**EXERCISE AIM**
Could you restate word for word every line from the one containing "create maintenance nightmares" to the end of the records, and nothing else?

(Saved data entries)
======

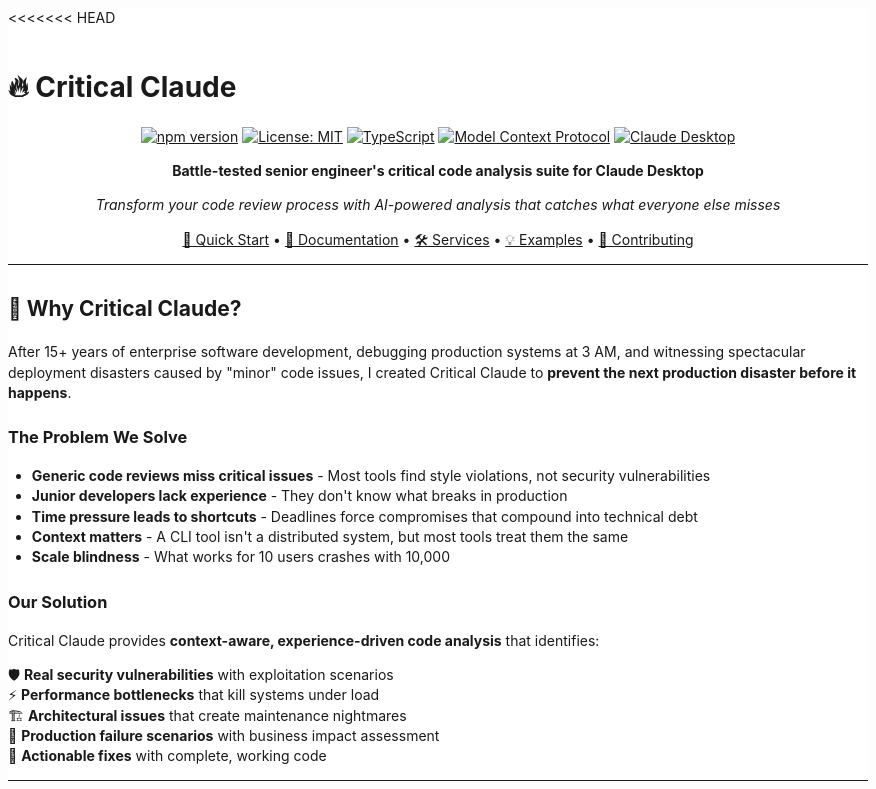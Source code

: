 <<<<<<< HEAD
# 🔥 Critical Claude

<div align="center">

[![npm version](https://badge.fury.io/js/%40critical-claude%2Fcore.svg)](https://badge.fury.io/js/%40critical-claude%2Fcore)
[![License: MIT](https://img.shields.io/badge/License-MIT-yellow.svg)](https://opensource.org/licenses/MIT)
[![TypeScript](https://img.shields.io/badge/%3C%2F%3E-TypeScript-%230074c1.svg)](http://www.typescriptlang.org/)
[![Model Context Protocol](https://img.shields.io/badge/MCP-Compatible-blue.svg)](https://modelcontextprotocol.io/)
[![Claude Desktop](https://img.shields.io/badge/Claude-Desktop-orange.svg)](https://claude.ai/)

**Battle-tested senior engineer's critical code analysis suite for Claude Desktop**

*Transform your code review process with AI-powered analysis that catches what everyone else misses*

[🚀 Quick Start](#-quick-start) • [📖 Documentation](#-documentation) • [🛠️ Services](#-services) • [💡 Examples](#-examples) • [🤝 Contributing](#-contributing)

</div>

---

## 🎯 Why Critical Claude?

After 15+ years of enterprise software development, debugging production systems at 3 AM, and witnessing spectacular deployment disasters caused by "minor" code issues, I created Critical Claude to **prevent the next production disaster before it happens**.

### The Problem We Solve

- **Generic code reviews miss critical issues** - Most tools find style violations, not security vulnerabilities
- **Junior developers lack experience** - They don't know what breaks in production
- **Time pressure leads to shortcuts** - Deadlines force compromises that compound into technical debt
- **Context matters** - A CLI tool isn't a distributed system, but most tools treat them the same
- **Scale blindness** - What works for 10 users crashes with 10,000

### Our Solution

Critical Claude provides **context-aware, experience-driven code analysis** that identifies:

🛡️ **Real security vulnerabilities** with exploitation scenarios  
⚡ **Performance bottlenecks** that kill systems under load  
🏗️ **Architectural issues** that create maintenance nightmares  
🚨 **Production failure scenarios** with business impact assessment  
🎯 **Actionable fixes** with complete, working code  

---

======

**REPLY**
🏗️ **Architectural issues** that create maintenance nightmares  
🚨 **Production failure scenarios** with business impact assessment  
🎯 **Actionable fixes** with complete, working code  

---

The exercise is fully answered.